Unenhanced CT attenuation was >10 HU in all 33 tumors (mean 31.4 ± 7.1 HU; range 20–46 HU), and no significant difference in CT density was seen between pheochromocytoma (n = 11; 34.3 ± 7.9 HU; range 22–46 HU) and other benign adrenal tumors (n = 22; 29.9 ± 6.3 HU; range 20–39 HU; P = 0.08). Pheochromocytoma (n = 11; 56 ± 32 mm; range 20–130 mm) was significantly larger than both other benign adrenal tumors (n = 22; 30 ± 27 mm; range 12–130 mm; P = 0.005) and lipid-poor adenoma (n = 17; 20 ± 8 mm; range 12–45 mm; P < 0.001).

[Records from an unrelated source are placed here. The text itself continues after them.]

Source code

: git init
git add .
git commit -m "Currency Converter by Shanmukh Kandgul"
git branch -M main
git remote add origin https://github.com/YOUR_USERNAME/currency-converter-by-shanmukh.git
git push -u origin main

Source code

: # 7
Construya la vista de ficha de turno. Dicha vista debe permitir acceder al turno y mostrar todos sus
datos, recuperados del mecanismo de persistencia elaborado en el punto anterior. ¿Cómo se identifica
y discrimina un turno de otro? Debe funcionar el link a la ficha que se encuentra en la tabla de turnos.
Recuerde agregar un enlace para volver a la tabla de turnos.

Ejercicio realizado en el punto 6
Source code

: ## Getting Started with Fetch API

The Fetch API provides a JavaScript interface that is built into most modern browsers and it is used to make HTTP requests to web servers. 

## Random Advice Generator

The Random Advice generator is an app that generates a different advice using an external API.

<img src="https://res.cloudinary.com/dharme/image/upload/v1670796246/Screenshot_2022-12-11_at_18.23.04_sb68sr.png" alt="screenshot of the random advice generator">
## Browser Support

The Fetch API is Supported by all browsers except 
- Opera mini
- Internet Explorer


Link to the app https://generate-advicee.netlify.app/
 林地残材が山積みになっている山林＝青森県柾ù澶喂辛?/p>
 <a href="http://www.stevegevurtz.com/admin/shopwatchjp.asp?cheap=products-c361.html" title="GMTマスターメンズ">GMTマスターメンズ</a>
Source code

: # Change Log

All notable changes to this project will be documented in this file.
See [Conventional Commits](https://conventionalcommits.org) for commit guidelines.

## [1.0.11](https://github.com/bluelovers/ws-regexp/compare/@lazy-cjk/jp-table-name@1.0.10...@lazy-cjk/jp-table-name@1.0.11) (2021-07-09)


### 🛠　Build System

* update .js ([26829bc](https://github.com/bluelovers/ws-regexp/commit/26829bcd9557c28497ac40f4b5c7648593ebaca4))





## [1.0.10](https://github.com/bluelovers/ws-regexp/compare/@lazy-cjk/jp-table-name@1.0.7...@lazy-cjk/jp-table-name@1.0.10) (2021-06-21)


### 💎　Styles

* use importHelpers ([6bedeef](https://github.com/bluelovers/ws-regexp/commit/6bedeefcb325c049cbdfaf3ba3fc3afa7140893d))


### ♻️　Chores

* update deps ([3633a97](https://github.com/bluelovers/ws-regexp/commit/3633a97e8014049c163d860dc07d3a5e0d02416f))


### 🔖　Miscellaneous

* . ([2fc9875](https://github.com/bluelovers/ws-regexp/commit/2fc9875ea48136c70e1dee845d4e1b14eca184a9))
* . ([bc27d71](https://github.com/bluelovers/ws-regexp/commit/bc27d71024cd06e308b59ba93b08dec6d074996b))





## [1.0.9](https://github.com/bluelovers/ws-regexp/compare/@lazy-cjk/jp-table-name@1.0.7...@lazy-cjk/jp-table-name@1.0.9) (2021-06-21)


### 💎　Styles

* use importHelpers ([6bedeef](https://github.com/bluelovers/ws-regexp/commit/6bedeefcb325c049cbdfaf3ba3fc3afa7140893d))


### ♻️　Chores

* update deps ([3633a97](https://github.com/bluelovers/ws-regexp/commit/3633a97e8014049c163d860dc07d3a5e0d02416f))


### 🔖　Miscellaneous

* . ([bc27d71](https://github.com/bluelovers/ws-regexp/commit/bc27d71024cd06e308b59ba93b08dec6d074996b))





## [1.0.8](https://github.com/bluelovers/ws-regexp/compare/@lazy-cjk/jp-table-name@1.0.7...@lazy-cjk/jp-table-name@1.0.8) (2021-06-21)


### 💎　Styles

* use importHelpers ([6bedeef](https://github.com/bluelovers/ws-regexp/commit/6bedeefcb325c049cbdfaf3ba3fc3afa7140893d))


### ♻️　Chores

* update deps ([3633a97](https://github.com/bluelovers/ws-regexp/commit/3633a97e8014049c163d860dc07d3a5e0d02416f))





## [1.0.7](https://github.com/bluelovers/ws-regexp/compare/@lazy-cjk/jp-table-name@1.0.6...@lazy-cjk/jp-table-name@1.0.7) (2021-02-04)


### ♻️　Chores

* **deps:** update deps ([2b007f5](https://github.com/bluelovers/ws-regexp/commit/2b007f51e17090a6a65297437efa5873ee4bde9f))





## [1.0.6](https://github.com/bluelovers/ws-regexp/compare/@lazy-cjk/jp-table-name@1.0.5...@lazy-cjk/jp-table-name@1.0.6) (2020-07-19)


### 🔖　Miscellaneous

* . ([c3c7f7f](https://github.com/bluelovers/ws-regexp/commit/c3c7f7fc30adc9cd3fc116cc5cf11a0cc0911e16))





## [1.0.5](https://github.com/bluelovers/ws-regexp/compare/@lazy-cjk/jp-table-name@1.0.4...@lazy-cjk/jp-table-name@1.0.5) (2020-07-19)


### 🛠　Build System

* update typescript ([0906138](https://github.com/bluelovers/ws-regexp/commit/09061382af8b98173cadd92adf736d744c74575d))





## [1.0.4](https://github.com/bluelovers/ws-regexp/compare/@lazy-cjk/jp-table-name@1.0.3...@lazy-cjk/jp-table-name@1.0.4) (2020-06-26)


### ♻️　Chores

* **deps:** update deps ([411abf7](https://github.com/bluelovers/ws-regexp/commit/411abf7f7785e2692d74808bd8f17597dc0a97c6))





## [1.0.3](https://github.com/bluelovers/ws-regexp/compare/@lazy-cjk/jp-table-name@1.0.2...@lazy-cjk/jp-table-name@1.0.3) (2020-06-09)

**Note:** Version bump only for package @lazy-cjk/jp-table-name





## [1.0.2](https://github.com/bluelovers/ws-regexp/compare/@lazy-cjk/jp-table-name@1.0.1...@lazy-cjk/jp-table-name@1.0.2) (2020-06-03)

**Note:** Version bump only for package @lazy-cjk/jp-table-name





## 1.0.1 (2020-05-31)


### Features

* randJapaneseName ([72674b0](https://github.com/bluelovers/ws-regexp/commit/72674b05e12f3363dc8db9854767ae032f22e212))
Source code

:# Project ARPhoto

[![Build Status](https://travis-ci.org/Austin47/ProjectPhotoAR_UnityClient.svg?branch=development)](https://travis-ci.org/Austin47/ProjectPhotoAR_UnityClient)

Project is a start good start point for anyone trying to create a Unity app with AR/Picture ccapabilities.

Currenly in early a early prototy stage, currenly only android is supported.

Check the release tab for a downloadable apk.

123I-MIBG imaging was performed in 25 patients with 28 adrenal tumors. All 11 pheochromocytomas showed avid (positive) uptake, and all other 17 benign tumors showed non-avid (negative) uptake on 123I-MIBG imaging. The interval between 123I-MIBG imaging and FDG-PET/CT or MRI was 16 ± 9 days (range 1–31 days), and 15 patients underwent 123I-MIBG imaging first.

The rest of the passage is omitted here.